Records shown:
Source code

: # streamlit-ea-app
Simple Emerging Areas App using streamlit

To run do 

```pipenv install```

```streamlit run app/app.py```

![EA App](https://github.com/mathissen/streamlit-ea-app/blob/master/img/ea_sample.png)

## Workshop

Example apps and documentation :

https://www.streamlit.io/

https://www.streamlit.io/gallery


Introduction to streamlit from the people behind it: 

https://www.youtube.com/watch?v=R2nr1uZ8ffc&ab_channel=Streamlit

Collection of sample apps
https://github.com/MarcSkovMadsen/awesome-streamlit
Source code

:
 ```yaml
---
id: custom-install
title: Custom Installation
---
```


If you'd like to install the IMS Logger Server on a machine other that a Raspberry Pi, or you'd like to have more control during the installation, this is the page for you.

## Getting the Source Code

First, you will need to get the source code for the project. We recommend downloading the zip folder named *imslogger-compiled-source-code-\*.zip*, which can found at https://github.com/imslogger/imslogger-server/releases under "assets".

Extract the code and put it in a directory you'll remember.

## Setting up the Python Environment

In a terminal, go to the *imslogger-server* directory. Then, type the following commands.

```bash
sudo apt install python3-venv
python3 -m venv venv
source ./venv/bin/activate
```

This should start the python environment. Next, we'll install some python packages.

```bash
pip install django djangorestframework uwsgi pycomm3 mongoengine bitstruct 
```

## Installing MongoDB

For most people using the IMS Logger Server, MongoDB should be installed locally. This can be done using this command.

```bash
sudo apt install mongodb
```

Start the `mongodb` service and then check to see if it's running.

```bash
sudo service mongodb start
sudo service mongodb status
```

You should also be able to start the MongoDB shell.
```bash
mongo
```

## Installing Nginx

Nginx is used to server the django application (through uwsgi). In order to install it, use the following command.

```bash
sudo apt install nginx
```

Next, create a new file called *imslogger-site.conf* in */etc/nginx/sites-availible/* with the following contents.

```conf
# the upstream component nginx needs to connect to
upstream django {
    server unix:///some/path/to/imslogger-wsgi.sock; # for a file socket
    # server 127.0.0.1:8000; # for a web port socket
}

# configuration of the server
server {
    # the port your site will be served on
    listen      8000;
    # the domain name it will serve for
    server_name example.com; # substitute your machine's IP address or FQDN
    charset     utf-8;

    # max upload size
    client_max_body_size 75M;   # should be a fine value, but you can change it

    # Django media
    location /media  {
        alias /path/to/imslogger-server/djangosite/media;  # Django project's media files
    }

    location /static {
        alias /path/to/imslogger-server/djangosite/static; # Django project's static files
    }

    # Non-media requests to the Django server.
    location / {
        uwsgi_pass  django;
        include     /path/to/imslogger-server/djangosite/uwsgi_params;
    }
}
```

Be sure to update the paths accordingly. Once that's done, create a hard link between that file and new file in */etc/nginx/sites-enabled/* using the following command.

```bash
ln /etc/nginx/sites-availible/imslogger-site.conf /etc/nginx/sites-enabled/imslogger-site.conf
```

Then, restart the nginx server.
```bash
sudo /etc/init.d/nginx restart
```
* * *
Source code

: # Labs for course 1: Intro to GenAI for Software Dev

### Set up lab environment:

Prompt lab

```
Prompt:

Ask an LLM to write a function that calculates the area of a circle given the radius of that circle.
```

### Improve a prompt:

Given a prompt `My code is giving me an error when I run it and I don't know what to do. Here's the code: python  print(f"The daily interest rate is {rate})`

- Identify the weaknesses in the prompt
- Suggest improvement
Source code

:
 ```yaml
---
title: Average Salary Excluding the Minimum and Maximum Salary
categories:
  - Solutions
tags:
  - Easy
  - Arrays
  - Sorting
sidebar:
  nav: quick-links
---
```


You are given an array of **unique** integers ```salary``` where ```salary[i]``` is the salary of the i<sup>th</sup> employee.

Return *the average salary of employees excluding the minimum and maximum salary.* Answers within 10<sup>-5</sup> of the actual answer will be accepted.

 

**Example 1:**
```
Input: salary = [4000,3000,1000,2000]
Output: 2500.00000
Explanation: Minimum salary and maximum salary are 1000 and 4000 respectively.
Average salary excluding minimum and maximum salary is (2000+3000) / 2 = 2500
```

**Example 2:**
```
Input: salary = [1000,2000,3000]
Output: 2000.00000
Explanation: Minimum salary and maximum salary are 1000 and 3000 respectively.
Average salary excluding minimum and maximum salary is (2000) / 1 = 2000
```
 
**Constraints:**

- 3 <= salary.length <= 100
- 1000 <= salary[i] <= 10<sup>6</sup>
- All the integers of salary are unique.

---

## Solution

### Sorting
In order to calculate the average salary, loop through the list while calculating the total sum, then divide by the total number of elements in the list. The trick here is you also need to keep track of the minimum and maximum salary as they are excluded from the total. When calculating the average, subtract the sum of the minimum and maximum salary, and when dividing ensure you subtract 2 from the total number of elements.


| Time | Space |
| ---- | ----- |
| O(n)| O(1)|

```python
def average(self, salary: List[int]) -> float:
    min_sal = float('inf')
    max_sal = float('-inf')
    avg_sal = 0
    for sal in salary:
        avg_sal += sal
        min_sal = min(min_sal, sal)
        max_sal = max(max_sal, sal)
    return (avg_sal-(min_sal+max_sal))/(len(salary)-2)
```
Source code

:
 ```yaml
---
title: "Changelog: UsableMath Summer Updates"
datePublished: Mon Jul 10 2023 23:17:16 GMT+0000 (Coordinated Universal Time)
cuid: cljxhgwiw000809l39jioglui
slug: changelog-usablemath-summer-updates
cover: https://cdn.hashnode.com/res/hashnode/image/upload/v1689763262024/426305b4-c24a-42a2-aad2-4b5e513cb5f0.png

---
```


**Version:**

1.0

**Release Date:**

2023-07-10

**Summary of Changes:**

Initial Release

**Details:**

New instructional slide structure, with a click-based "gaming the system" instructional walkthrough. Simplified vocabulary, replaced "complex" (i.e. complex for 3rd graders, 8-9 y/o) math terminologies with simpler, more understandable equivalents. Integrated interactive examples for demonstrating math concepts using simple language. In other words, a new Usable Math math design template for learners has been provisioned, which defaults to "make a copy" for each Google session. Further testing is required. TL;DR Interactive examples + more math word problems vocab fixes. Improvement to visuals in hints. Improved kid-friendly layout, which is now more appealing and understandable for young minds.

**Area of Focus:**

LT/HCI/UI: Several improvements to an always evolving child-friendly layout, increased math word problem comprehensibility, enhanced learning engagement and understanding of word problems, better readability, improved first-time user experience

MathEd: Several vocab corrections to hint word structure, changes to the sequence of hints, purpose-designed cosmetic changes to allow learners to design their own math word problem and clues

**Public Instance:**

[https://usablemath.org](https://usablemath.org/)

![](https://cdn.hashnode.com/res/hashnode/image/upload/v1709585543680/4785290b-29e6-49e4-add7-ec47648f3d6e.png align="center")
==
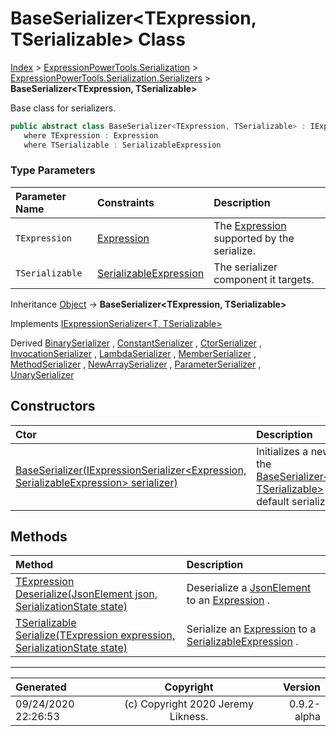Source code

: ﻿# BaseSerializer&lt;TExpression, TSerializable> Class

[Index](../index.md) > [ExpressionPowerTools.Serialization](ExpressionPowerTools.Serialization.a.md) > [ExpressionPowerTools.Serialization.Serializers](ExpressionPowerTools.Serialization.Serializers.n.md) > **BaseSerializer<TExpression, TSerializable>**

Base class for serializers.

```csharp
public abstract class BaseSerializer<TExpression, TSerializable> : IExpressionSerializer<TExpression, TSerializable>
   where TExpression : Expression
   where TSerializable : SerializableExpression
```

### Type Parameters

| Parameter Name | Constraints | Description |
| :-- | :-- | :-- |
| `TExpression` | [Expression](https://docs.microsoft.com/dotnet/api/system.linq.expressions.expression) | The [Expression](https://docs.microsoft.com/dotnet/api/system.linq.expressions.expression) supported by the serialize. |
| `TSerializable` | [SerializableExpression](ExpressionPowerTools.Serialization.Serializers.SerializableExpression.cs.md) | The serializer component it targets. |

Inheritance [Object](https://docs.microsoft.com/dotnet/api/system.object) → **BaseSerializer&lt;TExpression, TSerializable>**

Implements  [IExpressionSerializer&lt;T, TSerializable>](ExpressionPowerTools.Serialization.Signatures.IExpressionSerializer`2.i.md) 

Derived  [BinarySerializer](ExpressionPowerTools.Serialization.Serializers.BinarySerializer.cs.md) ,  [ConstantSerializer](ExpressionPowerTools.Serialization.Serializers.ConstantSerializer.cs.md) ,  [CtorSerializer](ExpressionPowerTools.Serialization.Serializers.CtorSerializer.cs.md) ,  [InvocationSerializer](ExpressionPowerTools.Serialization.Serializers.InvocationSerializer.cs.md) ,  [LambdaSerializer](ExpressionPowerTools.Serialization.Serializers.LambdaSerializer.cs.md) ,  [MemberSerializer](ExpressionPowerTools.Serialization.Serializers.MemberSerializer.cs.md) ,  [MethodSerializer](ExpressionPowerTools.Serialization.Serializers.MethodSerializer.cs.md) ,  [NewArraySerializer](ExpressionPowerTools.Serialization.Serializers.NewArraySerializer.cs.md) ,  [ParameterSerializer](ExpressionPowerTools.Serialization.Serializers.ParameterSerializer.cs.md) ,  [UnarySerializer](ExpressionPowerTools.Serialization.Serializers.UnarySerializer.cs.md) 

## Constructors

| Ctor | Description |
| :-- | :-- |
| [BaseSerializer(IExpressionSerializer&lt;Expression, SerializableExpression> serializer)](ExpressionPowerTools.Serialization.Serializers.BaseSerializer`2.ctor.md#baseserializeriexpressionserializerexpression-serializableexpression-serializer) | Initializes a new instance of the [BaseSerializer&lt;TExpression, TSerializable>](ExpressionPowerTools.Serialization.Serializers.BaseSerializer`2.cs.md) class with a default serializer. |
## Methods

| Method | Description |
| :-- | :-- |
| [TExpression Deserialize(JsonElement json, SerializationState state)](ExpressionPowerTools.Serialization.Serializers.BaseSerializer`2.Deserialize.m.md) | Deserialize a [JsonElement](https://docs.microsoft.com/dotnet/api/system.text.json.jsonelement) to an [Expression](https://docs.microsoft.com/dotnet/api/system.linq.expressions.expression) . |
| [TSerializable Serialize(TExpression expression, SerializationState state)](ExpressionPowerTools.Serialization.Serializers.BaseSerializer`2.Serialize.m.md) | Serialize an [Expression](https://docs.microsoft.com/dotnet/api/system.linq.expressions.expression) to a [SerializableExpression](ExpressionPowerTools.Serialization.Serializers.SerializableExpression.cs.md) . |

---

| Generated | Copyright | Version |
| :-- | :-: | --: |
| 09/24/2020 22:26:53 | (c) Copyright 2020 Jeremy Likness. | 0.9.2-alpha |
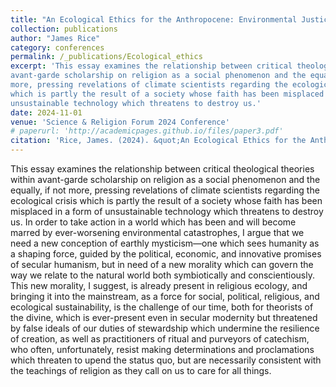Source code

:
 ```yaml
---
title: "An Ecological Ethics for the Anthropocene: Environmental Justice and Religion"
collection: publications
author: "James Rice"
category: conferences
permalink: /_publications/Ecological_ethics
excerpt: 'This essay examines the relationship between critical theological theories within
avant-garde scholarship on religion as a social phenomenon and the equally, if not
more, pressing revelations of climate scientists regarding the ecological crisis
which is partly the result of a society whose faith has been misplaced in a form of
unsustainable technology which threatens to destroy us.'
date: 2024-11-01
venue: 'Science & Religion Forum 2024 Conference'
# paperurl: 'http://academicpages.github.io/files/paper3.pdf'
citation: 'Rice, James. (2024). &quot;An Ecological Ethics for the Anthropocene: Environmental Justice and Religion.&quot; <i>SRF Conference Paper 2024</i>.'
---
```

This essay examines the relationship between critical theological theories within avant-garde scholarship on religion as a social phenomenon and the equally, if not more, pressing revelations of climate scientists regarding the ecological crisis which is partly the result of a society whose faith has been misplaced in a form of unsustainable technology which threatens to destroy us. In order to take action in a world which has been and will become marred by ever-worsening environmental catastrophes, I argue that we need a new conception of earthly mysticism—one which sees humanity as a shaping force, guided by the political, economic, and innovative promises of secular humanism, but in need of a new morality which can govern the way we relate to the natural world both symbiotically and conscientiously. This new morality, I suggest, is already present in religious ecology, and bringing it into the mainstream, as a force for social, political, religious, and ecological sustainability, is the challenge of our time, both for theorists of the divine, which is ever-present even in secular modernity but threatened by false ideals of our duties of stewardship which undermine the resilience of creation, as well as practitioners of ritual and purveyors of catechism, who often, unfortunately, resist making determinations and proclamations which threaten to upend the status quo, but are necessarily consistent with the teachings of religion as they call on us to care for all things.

Exercise aim:
Write the number of lines in the data above that contain the word "done", and add nothing to it.

Task answer:
2